* Description of the task
The entries are to be repeated in full, without any change.

>>>>>

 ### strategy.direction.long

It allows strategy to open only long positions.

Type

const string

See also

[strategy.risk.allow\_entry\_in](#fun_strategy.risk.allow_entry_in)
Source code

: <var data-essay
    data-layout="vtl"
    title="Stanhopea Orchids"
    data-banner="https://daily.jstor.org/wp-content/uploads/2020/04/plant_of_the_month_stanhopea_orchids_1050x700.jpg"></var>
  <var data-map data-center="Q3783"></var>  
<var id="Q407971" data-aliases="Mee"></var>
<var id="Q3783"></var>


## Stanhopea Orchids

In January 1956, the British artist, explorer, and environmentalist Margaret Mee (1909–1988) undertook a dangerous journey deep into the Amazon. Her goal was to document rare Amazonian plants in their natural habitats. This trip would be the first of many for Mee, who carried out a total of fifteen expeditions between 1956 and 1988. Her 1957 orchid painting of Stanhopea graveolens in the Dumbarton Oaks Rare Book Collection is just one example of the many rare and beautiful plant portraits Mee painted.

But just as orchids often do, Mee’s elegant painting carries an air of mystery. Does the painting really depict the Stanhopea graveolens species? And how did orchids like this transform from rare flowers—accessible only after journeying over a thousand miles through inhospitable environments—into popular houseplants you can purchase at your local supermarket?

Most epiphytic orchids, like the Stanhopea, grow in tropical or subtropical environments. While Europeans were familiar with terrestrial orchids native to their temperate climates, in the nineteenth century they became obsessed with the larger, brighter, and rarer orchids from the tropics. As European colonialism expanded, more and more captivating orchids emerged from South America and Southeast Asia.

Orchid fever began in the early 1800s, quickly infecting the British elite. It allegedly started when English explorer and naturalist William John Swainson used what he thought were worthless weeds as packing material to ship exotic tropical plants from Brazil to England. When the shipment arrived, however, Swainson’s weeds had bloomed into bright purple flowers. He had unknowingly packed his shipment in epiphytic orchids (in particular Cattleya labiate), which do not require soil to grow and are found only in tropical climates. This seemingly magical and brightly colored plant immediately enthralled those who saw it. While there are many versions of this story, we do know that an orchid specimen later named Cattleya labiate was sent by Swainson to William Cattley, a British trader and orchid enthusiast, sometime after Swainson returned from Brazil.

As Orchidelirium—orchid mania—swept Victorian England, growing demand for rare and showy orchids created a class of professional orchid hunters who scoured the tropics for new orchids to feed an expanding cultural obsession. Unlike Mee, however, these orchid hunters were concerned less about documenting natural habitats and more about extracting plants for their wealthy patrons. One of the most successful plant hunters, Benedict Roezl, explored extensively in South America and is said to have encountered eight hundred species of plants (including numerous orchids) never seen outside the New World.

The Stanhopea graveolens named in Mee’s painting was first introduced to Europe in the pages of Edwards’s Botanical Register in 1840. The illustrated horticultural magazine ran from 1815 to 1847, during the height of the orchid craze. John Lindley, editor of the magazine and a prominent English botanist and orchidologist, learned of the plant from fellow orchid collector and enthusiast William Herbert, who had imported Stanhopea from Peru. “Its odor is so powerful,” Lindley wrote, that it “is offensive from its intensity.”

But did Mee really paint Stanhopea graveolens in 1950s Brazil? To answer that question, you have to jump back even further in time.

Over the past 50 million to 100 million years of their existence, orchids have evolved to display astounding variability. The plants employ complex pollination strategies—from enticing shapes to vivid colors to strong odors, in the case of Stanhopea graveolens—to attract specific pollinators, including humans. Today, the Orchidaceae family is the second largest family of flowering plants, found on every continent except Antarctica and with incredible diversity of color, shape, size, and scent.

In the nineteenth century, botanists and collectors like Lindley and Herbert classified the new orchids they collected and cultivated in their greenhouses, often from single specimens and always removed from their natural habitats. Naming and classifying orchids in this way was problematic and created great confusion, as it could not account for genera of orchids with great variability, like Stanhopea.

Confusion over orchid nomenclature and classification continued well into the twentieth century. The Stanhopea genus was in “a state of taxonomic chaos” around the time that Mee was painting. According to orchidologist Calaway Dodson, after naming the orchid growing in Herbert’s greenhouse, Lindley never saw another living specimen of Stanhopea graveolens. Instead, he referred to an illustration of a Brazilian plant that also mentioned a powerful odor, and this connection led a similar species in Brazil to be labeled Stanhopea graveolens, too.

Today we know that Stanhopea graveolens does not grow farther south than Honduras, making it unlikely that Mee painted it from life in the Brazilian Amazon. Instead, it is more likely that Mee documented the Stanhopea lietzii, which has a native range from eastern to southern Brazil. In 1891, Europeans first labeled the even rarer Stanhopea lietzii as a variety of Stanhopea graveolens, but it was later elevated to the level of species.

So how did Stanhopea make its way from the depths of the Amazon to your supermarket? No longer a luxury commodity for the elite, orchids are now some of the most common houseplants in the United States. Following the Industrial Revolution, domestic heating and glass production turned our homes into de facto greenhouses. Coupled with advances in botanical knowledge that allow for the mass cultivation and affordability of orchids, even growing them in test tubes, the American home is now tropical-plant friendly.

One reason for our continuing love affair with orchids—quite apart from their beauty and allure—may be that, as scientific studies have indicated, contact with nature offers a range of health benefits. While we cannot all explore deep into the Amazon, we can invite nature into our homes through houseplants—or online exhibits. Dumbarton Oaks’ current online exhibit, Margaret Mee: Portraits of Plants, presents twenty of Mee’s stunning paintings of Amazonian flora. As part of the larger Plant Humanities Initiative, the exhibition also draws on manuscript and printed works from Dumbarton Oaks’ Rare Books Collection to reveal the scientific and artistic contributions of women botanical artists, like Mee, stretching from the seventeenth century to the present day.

<<<<<

* Answer for this exercise
 ### strategy.direction.long

It allows strategy to open only long positions.

Type

const string

See also

[strategy.risk.allow\_entry\_in](#fun_strategy.risk.allow_entry_in)
Source code

: <var data-essay
    data-layout="vtl"
    title="Stanhopea Orchids"
    data-banner="https://daily.jstor.org/wp-content/uploads/2020/04/plant_of_the_month_stanhopea_orchids_1050x700.jpg"></var>
  <var data-map data-center="Q3783"></var>  
<var id="Q407971" data-aliases="Mee"></var>
<var id="Q3783"></var>


## Stanhopea Orchids

In January 1956, the British artist, explorer, and environmentalist Margaret Mee (1909–1988) undertook a dangerous journey deep into the Amazon. Her goal was to document rare Amazonian plants in their natural habitats. This trip would be the first of many for Mee, who carried out a total of fifteen expeditions between 1956 and 1988. Her 1957 orchid painting of Stanhopea graveolens in the Dumbarton Oaks Rare Book Collection is just one example of the many rare and beautiful plant portraits Mee painted.

But just as orchids often do, Mee’s elegant painting carries an air of mystery. Does the painting really depict the Stanhopea graveolens species? And how did orchids like this transform from rare flowers—accessible only after journeying over a thousand miles through inhospitable environments—into popular houseplants you can purchase at your local supermarket?

Most epiphytic orchids, like the Stanhopea, grow in tropical or subtropical environments. While Europeans were familiar with terrestrial orchids native to their temperate climates, in the nineteenth century they became obsessed with the larger, brighter, and rarer orchids from the tropics. As European colonialism expanded, more and more captivating orchids emerged from South America and Southeast Asia.

Orchid fever began in the early 1800s, quickly infecting the British elite. It allegedly started when English explorer and naturalist William John Swainson used what he thought were worthless weeds as packing material to ship exotic tropical plants from Brazil to England. When the shipment arrived, however, Swainson’s weeds had bloomed into bright purple flowers. He had unknowingly packed his shipment in epiphytic orchids (in particular Cattleya labiate), which do not require soil to grow and are found only in tropical climates. This seemingly magical and brightly colored plant immediately enthralled those who saw it. While there are many versions of this story, we do know that an orchid specimen later named Cattleya labiate was sent by Swainson to William Cattley, a British trader and orchid enthusiast, sometime after Swainson returned from Brazil.

As Orchidelirium—orchid mania—swept Victorian England, growing demand for rare and showy orchids created a class of professional orchid hunters who scoured the tropics for new orchids to feed an expanding cultural obsession. Unlike Mee, however, these orchid hunters were concerned less about documenting natural habitats and more about extracting plants for their wealthy patrons. One of the most successful plant hunters, Benedict Roezl, explored extensively in South America and is said to have encountered eight hundred species of plants (including numerous orchids) never seen outside the New World.

The Stanhopea graveolens named in Mee’s painting was first introduced to Europe in the pages of Edwards’s Botanical Register in 1840. The illustrated horticultural magazine ran from 1815 to 1847, during the height of the orchid craze. John Lindley, editor of the magazine and a prominent English botanist and orchidologist, learned of the plant from fellow orchid collector and enthusiast William Herbert, who had imported Stanhopea from Peru. “Its odor is so powerful,” Lindley wrote, that it “is offensive from its intensity.”

But did Mee really paint Stanhopea graveolens in 1950s Brazil? To answer that question, you have to jump back even further in time.

Over the past 50 million to 100 million years of their existence, orchids have evolved to display astounding variability. The plants employ complex pollination strategies—from enticing shapes to vivid colors to strong odors, in the case of Stanhopea graveolens—to attract specific pollinators, including humans. Today, the Orchidaceae family is the second largest family of flowering plants, found on every continent except Antarctica and with incredible diversity of color, shape, size, and scent.

In the nineteenth century, botanists and collectors like Lindley and Herbert classified the new orchids they collected and cultivated in their greenhouses, often from single specimens and always removed from their natural habitats. Naming and classifying orchids in this way was problematic and created great confusion, as it could not account for genera of orchids with great variability, like Stanhopea.

Confusion over orchid nomenclature and classification continued well into the twentieth century. The Stanhopea genus was in “a state of taxonomic chaos” around the time that Mee was painting. According to orchidologist Calaway Dodson, after naming the orchid growing in Herbert’s greenhouse, Lindley never saw another living specimen of Stanhopea graveolens. Instead, he referred to an illustration of a Brazilian plant that also mentioned a powerful odor, and this connection led a similar species in Brazil to be labeled Stanhopea graveolens, too.

Today we know that Stanhopea graveolens does not grow farther south than Honduras, making it unlikely that Mee painted it from life in the Brazilian Amazon. Instead, it is more likely that Mee documented the Stanhopea lietzii, which has a native range from eastern to southern Brazil. In 1891, Europeans first labeled the even rarer Stanhopea lietzii as a variety of Stanhopea graveolens, but it was later elevated to the level of species.

So how did Stanhopea make its way from the depths of the Amazon to your supermarket? No longer a luxury commodity for the elite, orchids are now some of the most common houseplants in the United States. Following the Industrial Revolution, domestic heating and glass production turned our homes into de facto greenhouses. Coupled with advances in botanical knowledge that allow for the mass cultivation and affordability of orchids, even growing them in test tubes, the American home is now tropical-plant friendly.

One reason for our continuing love affair with orchids—quite apart from their beauty and allure—may be that, as scientific studies have indicated, contact with nature offers a range of health benefits. While we cannot all explore deep into the Amazon, we can invite nature into our homes through houseplants—or online exhibits. Dumbarton Oaks’ current online exhibit, Margaret Mee: Portraits of Plants, presents twenty of Mee’s stunning paintings of Amazonian flora. As part of the larger Plant Humanities Initiative, the exhibition also draws on manuscript and printed works from Dumbarton Oaks’ Rare Books Collection to reveal the scientific and artistic contributions of women botanical artists, like Mee, stretching from the seventeenth century to the present day.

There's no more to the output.